Now I'm talking coin shooting not the industrial machines. Ya got to admit the fish finders can get you a ton of information for around 4-5 hundred bucks. Where as its a big deal for a back light to be included on most detectors. Just saying.

Dancer

Re: Got to be a reason. Fish finder vs metal detector
Posted by: Dave J.
Date: August 31, 2017 08:52AM
Fish finders and metal detectors both work on a transmit-receive principle, but that's all they have in common. Metal detectors work by AC magnetic field dipoles and the signal power vs. "depth" is negative twelfth power. Fish finders are sonar and the signal power vs. "depth" is negative 4th power.

The reason we don't do metal detection by sonar is because soil does a terrible job of transmitting sound. Water on the other hand does a superb job of transmitting sound.

Funny historical note: the VLF induction balance discriminator was patented in the late 1800's as a benchtop unit for distinguishing counterfeit coins from genuine. This was before the invention of the vacuum tube, the thing was entirely electromechanical. But underwater echolocation and imaging is even older than that, cetaceans have been doing that for millions of years.

Re: Got to be a reason. Fish finder vs metal detector
Posted by: Dancer
Date: August 31, 2017 09:19AM
Quote
Dave J.
Fish finders and metal detectors both work on a transmit-receive principle, but that's all they have in common.
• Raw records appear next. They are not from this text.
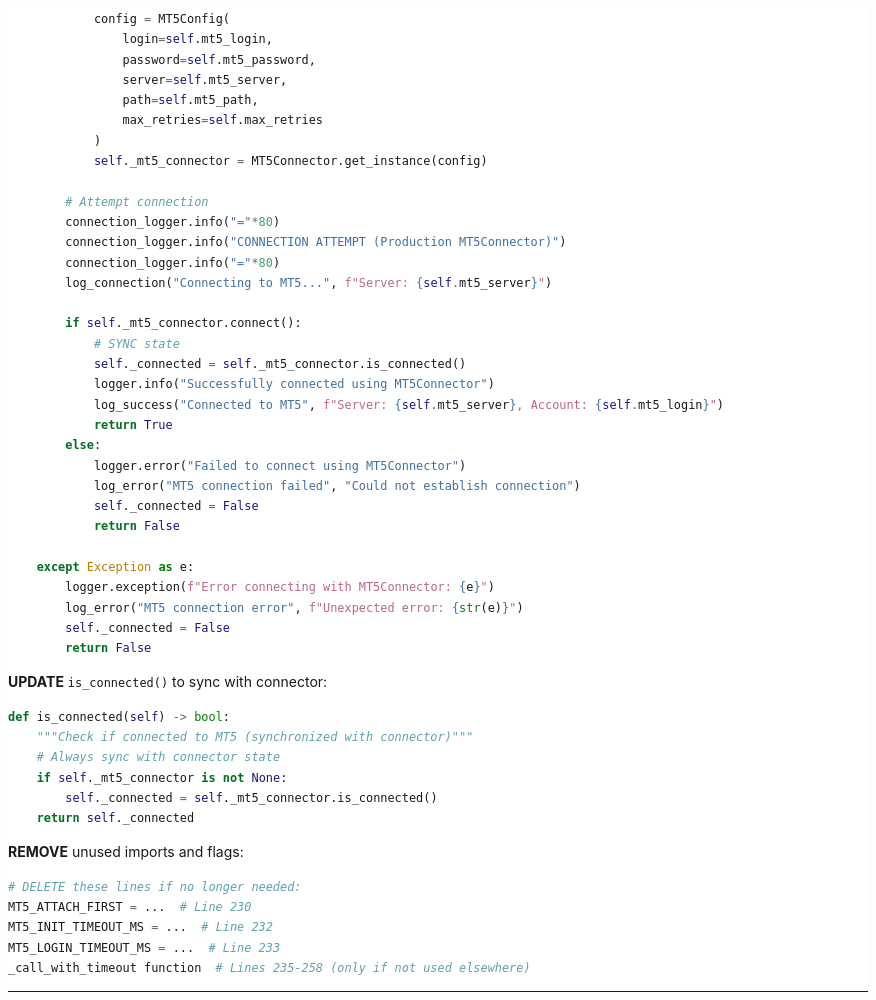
 ```python
            config = MT5Config(
                login=self.mt5_login,
                password=self.mt5_password,
                server=self.mt5_server,
                path=self.mt5_path,
                max_retries=self.max_retries
            )
            self._mt5_connector = MT5Connector.get_instance(config)
        
        # Attempt connection
        connection_logger.info("="*80)
        connection_logger.info("CONNECTION ATTEMPT (Production MT5Connector)")
        connection_logger.info("="*80)
        log_connection("Connecting to MT5...", f"Server: {self.mt5_server}")
        
        if self._mt5_connector.connect():
            # SYNC state
            self._connected = self._mt5_connector.is_connected()
            logger.info("Successfully connected using MT5Connector")
            log_success("Connected to MT5", f"Server: {self.mt5_server}, Account: {self.mt5_login}")
            return True
        else:
            logger.error("Failed to connect using MT5Connector")
            log_error("MT5 connection failed", "Could not establish connection")
            self._connected = False
            return False
    
    except Exception as e:
        logger.exception(f"Error connecting with MT5Connector: {e}")
        log_error("MT5 connection error", f"Unexpected error: {str(e)}")
        self._connected = False
        return False
```

**UPDATE** `is_connected()` to sync with connector:
```python
def is_connected(self) -> bool:
    """Check if connected to MT5 (synchronized with connector)"""
    # Always sync with connector state
    if self._mt5_connector is not None:
        self._connected = self._mt5_connector.is_connected()
    return self._connected
```

**REMOVE** unused imports and flags:
```python
# DELETE these lines if no longer needed:
MT5_ATTACH_FIRST = ...  # Line 230
MT5_INIT_TIMEOUT_MS = ...  # Line 232
MT5_LOGIN_TIMEOUT_MS = ...  # Line 233
_call_with_timeout function  # Lines 235-258 (only if not used elsewhere)
```

---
Metal detectors work by AC magnetic field dipoles and the signal power vs. "depth" is negative twelfth power. Fish finders are sonar and the signal power vs. "depth" is negative 4th power.
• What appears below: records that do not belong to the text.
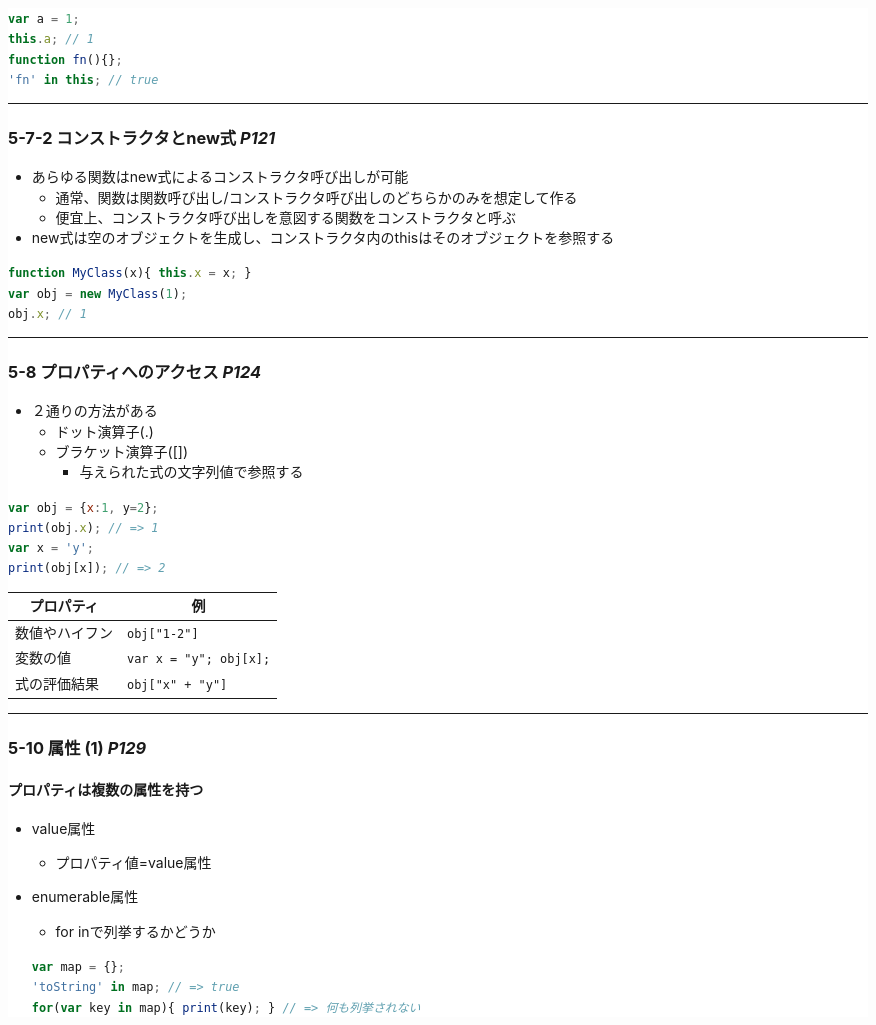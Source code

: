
 ```js
var a = 1;
this.a; // 1
function fn(){};
'fn' in this; // true
```

---
### 5-7-2 コンストラクタとnew式 _P121_
* あらゆる関数はnew式によるコンストラクタ呼び出しが可能
    * 通常、関数は関数呼び出し/コンストラクタ呼び出しのどちらかのみを想定して作る
    * 便宜上、コンストラクタ呼び出しを意図する関数をコンストラクタと呼ぶ
* new式は空のオブジェクトを生成し、コンストラクタ内のthisはそのオブジェクトを参照する

```js
function MyClass(x){ this.x = x; }
var obj = new MyClass(1);
obj.x; // 1
```

---
### 5-8 プロパティへのアクセス _P124_
* ２通りの方法がある
    * ドット演算子(.)
    * ブラケット演算子([])
        * 与えられた式の文字列値で参照する

```js
var obj = {x:1, y=2};
print(obj.x); // => 1
var x = 'y';
print(obj[x]); // => 2
```

プロパティ | 例
----- | ----
数値やハイフン | `obj["1-2"]`
変数の値 | `var x = "y"; obj[x];`
式の評価結果 | `obj["x" + "y"]`

---
### 5-10 属性 (1) _P129_
#### プロパティは複数の属性を持つ
* value属性
    * プロパティ値=value属性
* enumerable属性
    * for inで列挙するかどうか

    ```js
    var map = {};
    'toString' in map; // => true
    for(var key in map){ print(key); } // => 何も列挙されない
    ```
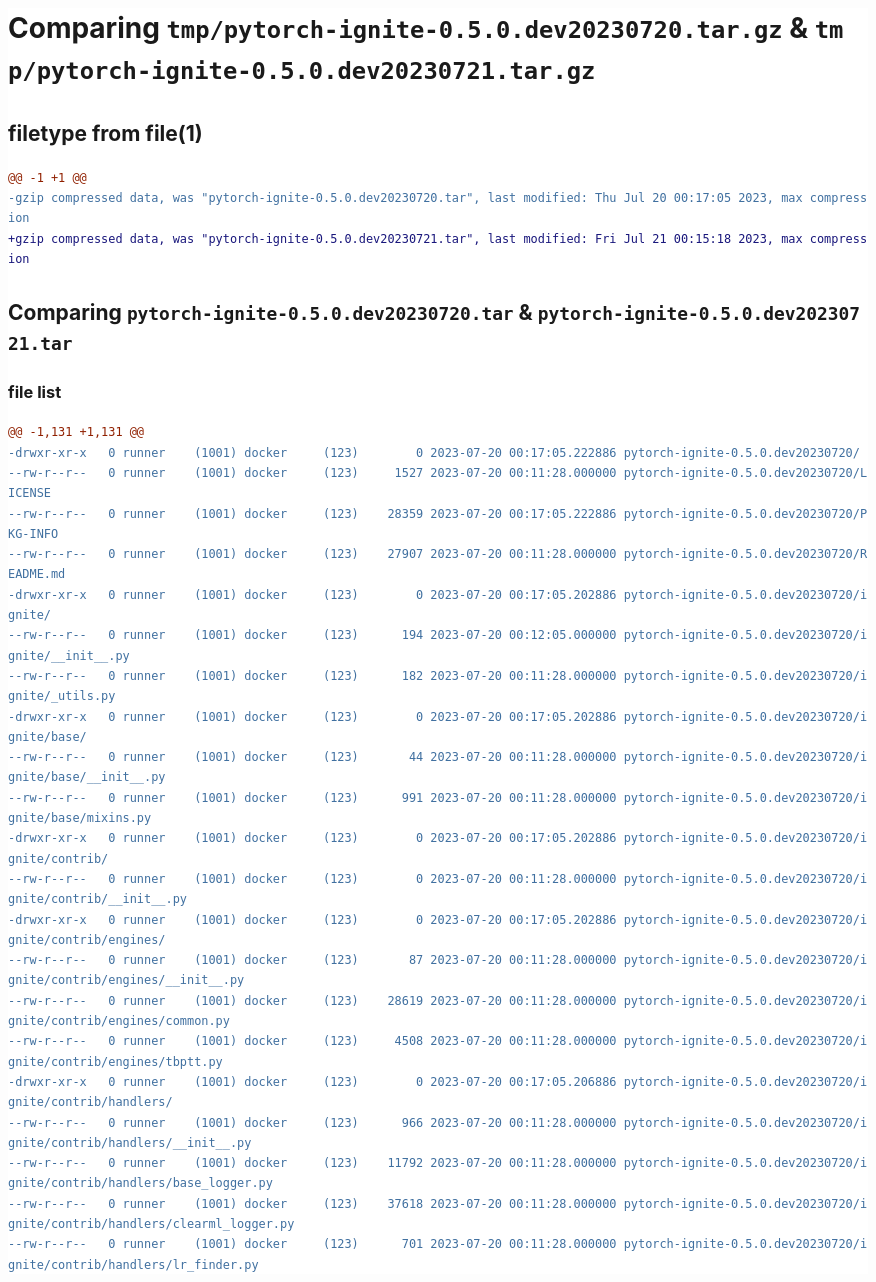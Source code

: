# Comparing `tmp/pytorch-ignite-0.5.0.dev20230720.tar.gz` & `tmp/pytorch-ignite-0.5.0.dev20230721.tar.gz`

## filetype from file(1)

```diff
@@ -1 +1 @@
-gzip compressed data, was "pytorch-ignite-0.5.0.dev20230720.tar", last modified: Thu Jul 20 00:17:05 2023, max compression
+gzip compressed data, was "pytorch-ignite-0.5.0.dev20230721.tar", last modified: Fri Jul 21 00:15:18 2023, max compression
```

## Comparing `pytorch-ignite-0.5.0.dev20230720.tar` & `pytorch-ignite-0.5.0.dev20230721.tar`

### file list

```diff
@@ -1,131 +1,131 @@
-drwxr-xr-x   0 runner    (1001) docker     (123)        0 2023-07-20 00:17:05.222886 pytorch-ignite-0.5.0.dev20230720/
--rw-r--r--   0 runner    (1001) docker     (123)     1527 2023-07-20 00:11:28.000000 pytorch-ignite-0.5.0.dev20230720/LICENSE
--rw-r--r--   0 runner    (1001) docker     (123)    28359 2023-07-20 00:17:05.222886 pytorch-ignite-0.5.0.dev20230720/PKG-INFO
--rw-r--r--   0 runner    (1001) docker     (123)    27907 2023-07-20 00:11:28.000000 pytorch-ignite-0.5.0.dev20230720/README.md
-drwxr-xr-x   0 runner    (1001) docker     (123)        0 2023-07-20 00:17:05.202886 pytorch-ignite-0.5.0.dev20230720/ignite/
--rw-r--r--   0 runner    (1001) docker     (123)      194 2023-07-20 00:12:05.000000 pytorch-ignite-0.5.0.dev20230720/ignite/__init__.py
--rw-r--r--   0 runner    (1001) docker     (123)      182 2023-07-20 00:11:28.000000 pytorch-ignite-0.5.0.dev20230720/ignite/_utils.py
-drwxr-xr-x   0 runner    (1001) docker     (123)        0 2023-07-20 00:17:05.202886 pytorch-ignite-0.5.0.dev20230720/ignite/base/
--rw-r--r--   0 runner    (1001) docker     (123)       44 2023-07-20 00:11:28.000000 pytorch-ignite-0.5.0.dev20230720/ignite/base/__init__.py
--rw-r--r--   0 runner    (1001) docker     (123)      991 2023-07-20 00:11:28.000000 pytorch-ignite-0.5.0.dev20230720/ignite/base/mixins.py
-drwxr-xr-x   0 runner    (1001) docker     (123)        0 2023-07-20 00:17:05.202886 pytorch-ignite-0.5.0.dev20230720/ignite/contrib/
--rw-r--r--   0 runner    (1001) docker     (123)        0 2023-07-20 00:11:28.000000 pytorch-ignite-0.5.0.dev20230720/ignite/contrib/__init__.py
-drwxr-xr-x   0 runner    (1001) docker     (123)        0 2023-07-20 00:17:05.202886 pytorch-ignite-0.5.0.dev20230720/ignite/contrib/engines/
--rw-r--r--   0 runner    (1001) docker     (123)       87 2023-07-20 00:11:28.000000 pytorch-ignite-0.5.0.dev20230720/ignite/contrib/engines/__init__.py
--rw-r--r--   0 runner    (1001) docker     (123)    28619 2023-07-20 00:11:28.000000 pytorch-ignite-0.5.0.dev20230720/ignite/contrib/engines/common.py
--rw-r--r--   0 runner    (1001) docker     (123)     4508 2023-07-20 00:11:28.000000 pytorch-ignite-0.5.0.dev20230720/ignite/contrib/engines/tbptt.py
-drwxr-xr-x   0 runner    (1001) docker     (123)        0 2023-07-20 00:17:05.206886 pytorch-ignite-0.5.0.dev20230720/ignite/contrib/handlers/
--rw-r--r--   0 runner    (1001) docker     (123)      966 2023-07-20 00:11:28.000000 pytorch-ignite-0.5.0.dev20230720/ignite/contrib/handlers/__init__.py
--rw-r--r--   0 runner    (1001) docker     (123)    11792 2023-07-20 00:11:28.000000 pytorch-ignite-0.5.0.dev20230720/ignite/contrib/handlers/base_logger.py
--rw-r--r--   0 runner    (1001) docker     (123)    37618 2023-07-20 00:11:28.000000 pytorch-ignite-0.5.0.dev20230720/ignite/contrib/handlers/clearml_logger.py
--rw-r--r--   0 runner    (1001) docker     (123)      701 2023-07-20 00:11:28.000000 pytorch-ignite-0.5.0.dev20230720/ignite/contrib/handlers/lr_finder.py
```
The reason we don't do metal detection by sonar is because soil does a terrible job of transmitting sound. Water on the other hand does a superb job of transmitting sound.

Funny historical note: the VLF induction balance discriminator was patented in the late 1800's as a benchtop unit for distinguishing counterfeit coins from genuine. This was before the invention of the vacuum tube, the thing was entirely electromechanical. But underwater echolocation and imaging is even older than that, cetaceans have been doing that for millions of years.[/quote

Dave, glad for your expert input. My question was way above my pay grade.
Along the lines though, does it seem to you the fish/sonar units have progressed much faster than our detectors?
I was reading up on one that claims to be able to see your lure, while stationary of course. Than all the graphics and reduction in prices. Pretty amazing.
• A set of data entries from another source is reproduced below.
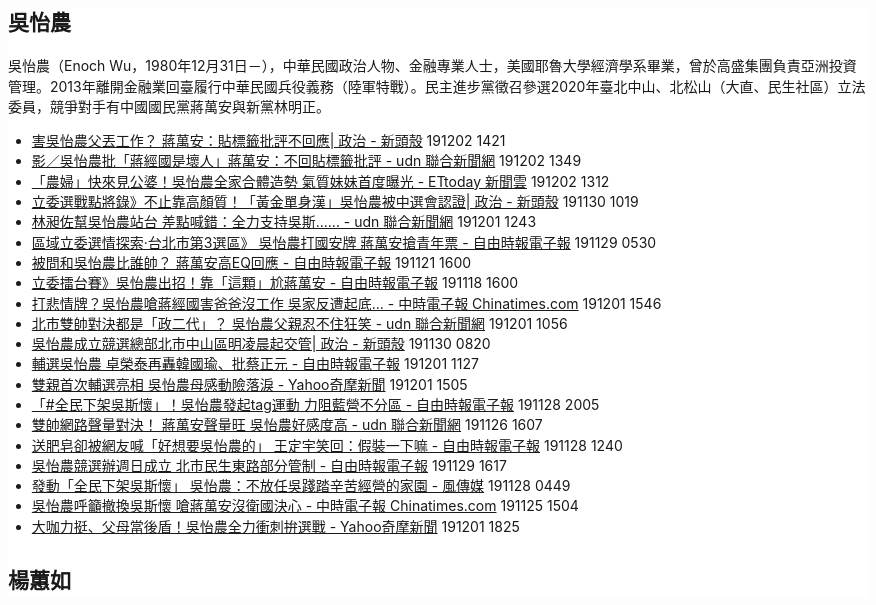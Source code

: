 ## 吳怡農

吳怡農（Enoch Wu，1980年12月31日－），中華民國政治人物、金融專業人士，美國耶魯大學經濟學系畢業，曾於高盛集團負責亞洲投資管理。2013年離開金融業回臺履行中華民國兵役義務（陸軍特戰）。民主進步黨徵召參選2020年臺北中山、北松山（大直、民生社區）立法委員，競爭對手有中國國民黨蔣萬安與新黨林明正。
- [害吳怡農父丟工作？ 蔣萬安：貼標籤批評不回應| 政治 - 新頭殼](https://newtalk.tw/news/view/2019-12-02/334643 "害吳怡農父丟工作？ 蔣萬安：貼標籤批評不回應| 政治 - 新頭殼") 191202 1421
- [影／吳怡農批「蔣經國是壞人」蔣萬安：不回貼標籤批評 - udn 聯合新聞網](https://udn.com/news/story/6656/4200100 "影／吳怡農批「蔣經國是壞人」蔣萬安：不回貼標籤批評 - udn 聯合新聞網") 191202 1349
- [「農婦」快來見公婆！吳怡農全家合體造勢 氣質妹妹首度曝光 - ETtoday 新聞雲](https://www.ettoday.net/news/20191202/1592505.htm "「農婦」快來見公婆！吳怡農全家合體造勢 氣質妹妹首度曝光 - ETtoday 新聞雲") 191202 1312
- [立委選戰點將錄》不止靠高顏質！「黃金單身漢」吳怡農被中選會認證| 政治 - 新頭殼](https://newtalk.tw/news/view/2019-11-30/333577 "立委選戰點將錄》不止靠高顏質！「黃金單身漢」吳怡農被中選會認證| 政治 - 新頭殼") 191130 1019
- [林昶佐幫吳怡農站台 差點喊錯：全力支持吳斯...... - udn 聯合新聞網](https://udn.com/news/story/6656/4198261 "林昶佐幫吳怡農站台 差點喊錯：全力支持吳斯...... - udn 聯合新聞網") 191201 1243
- [區域立委選情探索‧台北市第3選區》 吳怡農打國安牌 蔣萬安搶青年票 - 自由時報電子報](https://news.ltn.com.tw/news/politics/paper/1335443 "區域立委選情探索‧台北市第3選區》 吳怡農打國安牌 蔣萬安搶青年票 - 自由時報電子報") 191129 0530
- [被問和吳怡農比誰帥？ 蔣萬安高EQ回應 - 自由時報電子報](https://news.ltn.com.tw/news/politics/breakingnews/2984974 "被問和吳怡農比誰帥？ 蔣萬安高EQ回應 - 自由時報電子報") 191121 1600
- [立委擂台賽》吳怡農出招！靠「這顆」尬蔣萬安 - 自由時報電子報](https://news.ltn.com.tw/news/politics/breakingnews/2978234 "立委擂台賽》吳怡農出招！靠「這顆」尬蔣萬安 - 自由時報電子報") 191118 1600
- [打悲情牌？吳怡農嗆蔣經國害爸爸沒工作 吳家反遭起底... - 中時電子報 Chinatimes.com](https://www.chinatimes.com/realtimenews/20191201002037-260407 "打悲情牌？吳怡農嗆蔣經國害爸爸沒工作 吳家反遭起底... - 中時電子報 Chinatimes.com") 191201 1546
- [北市雙帥對決都是「政二代」？ 吳怡農父親忍不住狂笑 - udn 聯合新聞網](https://udn.com/news/story/7548/4198106 "北市雙帥對決都是「政二代」？ 吳怡農父親忍不住狂笑 - udn 聯合新聞網") 191201 1056
- [吳怡農成立競選總部北市中山區明凌晨起交管| 政治 - 新頭殼](https://newtalk.tw/news/view/2019-11-30/333835 "吳怡農成立競選總部北市中山區明凌晨起交管| 政治 - 新頭殼") 191130 0820
- [輔選吳怡農 卓榮泰再轟韓國瑜、批蔡正元 - 自由時報電子報](https://news.ltn.com.tw/news/politics/breakingnews/2995098 "輔選吳怡農 卓榮泰再轟韓國瑜、批蔡正元 - 自由時報電子報") 191201 1127
- [雙親首次輔選亮相 吳怡農母感動險落淚 - Yahoo奇摩新聞](https://tw.news.yahoo.com/video/%E9%9B%99%E8%A6%AA%E9%A6%96%E6%AC%A1%E8%BC%94%E9%81%B8%E4%BA%AE%E7%9B%B8-%E5%90%B3%E6%80%A1%E8%BE%B2%E6%AF%8D%E6%84%9F%E5%8B%95%E9%9A%AA%E8%90%BD%E6%B7%9A-065830550.html "雙親首次輔選亮相 吳怡農母感動險落淚 - Yahoo奇摩新聞") 191201 1505
- [「#全民下架吳斯懷」！吳怡農發起tag運動 力阻藍營不分區 - 自由時報電子報](https://news.ltn.com.tw/news/politics/breakingnews/2992868 "「#全民下架吳斯懷」！吳怡農發起tag運動 力阻藍營不分區 - 自由時報電子報") 191128 2005
- [雙帥網路聲量對決！ 蔣萬安聲量旺 吳怡農好感度高 - udn 聯合新聞網](https://udn.com/news/story/7548/4188488 "雙帥網路聲量對決！ 蔣萬安聲量旺 吳怡農好感度高 - udn 聯合新聞網") 191126 1607
- [送肥皂卻被網友喊「好想要吳怡農的」 王定宇笑回：假裝一下嘛 - 自由時報電子報](https://news.ltn.com.tw/news/politics/breakingnews/2992142 "送肥皂卻被網友喊「好想要吳怡農的」 王定宇笑回：假裝一下嘛 - 自由時報電子報") 191128 1240
- [吳怡農競選辦週日成立 北市民生東路部分管制 - 自由時報電子報](https://news.ltn.com.tw/news/life/breakingnews/2993518 "吳怡農競選辦週日成立 北市民生東路部分管制 - 自由時報電子報") 191129 1617
- [發動「全民下架吳斯懷」 吳怡農：不放任吳踐踏辛苦經營的家園 - 風傳媒](https://www.storm.mg/amparticle/2002879 "發動「全民下架吳斯懷」 吳怡農：不放任吳踐踏辛苦經營的家園 - 風傳媒") 191128 0449
- [吳怡農呼籲撤換吳斯懷 嗆蔣萬安沒衛國決心 - 中時電子報 Chinatimes.com](https://www.chinatimes.com/realtimenews/20191125002752-260407 "吳怡農呼籲撤換吳斯懷 嗆蔣萬安沒衛國決心 - 中時電子報 Chinatimes.com") 191125 1504
- [大咖力挺、父母當後盾！吳怡農全力衝刺拚選戰 - Yahoo奇摩新聞](https://tw.news.yahoo.com/%E5%A4%A7%E5%92%96%E5%8A%9B%E6%8C%BA-%E7%88%B6%E6%AF%8D%E7%95%B6%E5%BE%8C%E7%9B%BE-%E5%90%B3%E6%80%A1%E8%BE%B2%E5%85%A8%E5%8A%9B%E8%A1%9D%E5%88%BA%E6%8B%9A%E5%88%9D%E9%81%B8-071114933.html "大咖力挺、父母當後盾！吳怡農全力衝刺拚選戰 - Yahoo奇摩新聞") 191201 1825

## 楊蕙如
Re: Got to be a reason. Fish finder vs metal detector
Posted by: Dave_E
Date: August 31, 2017 10:31AM
There are fish finders that can see a teardrop size lure, while moving, while ice fishing.

Re: Got to be a reason. Fish finder vs metal detector
Posted by: Tom_in_CA
Date: August 31, 2017 11:14AM
Dancer, to the degree that sonar fish finders (and cell phones and computers, etc....) have seen more advancements than metal detectors, is d/t the laws of physics Dave was telling you about. No amount of "smaller and faster" electronics, and nothing that sonar-fish finders do, will change the fact that soil (terra firma) is extremely difficult to see through. Versus water, which is easy to see through. You can't change the laws of physics.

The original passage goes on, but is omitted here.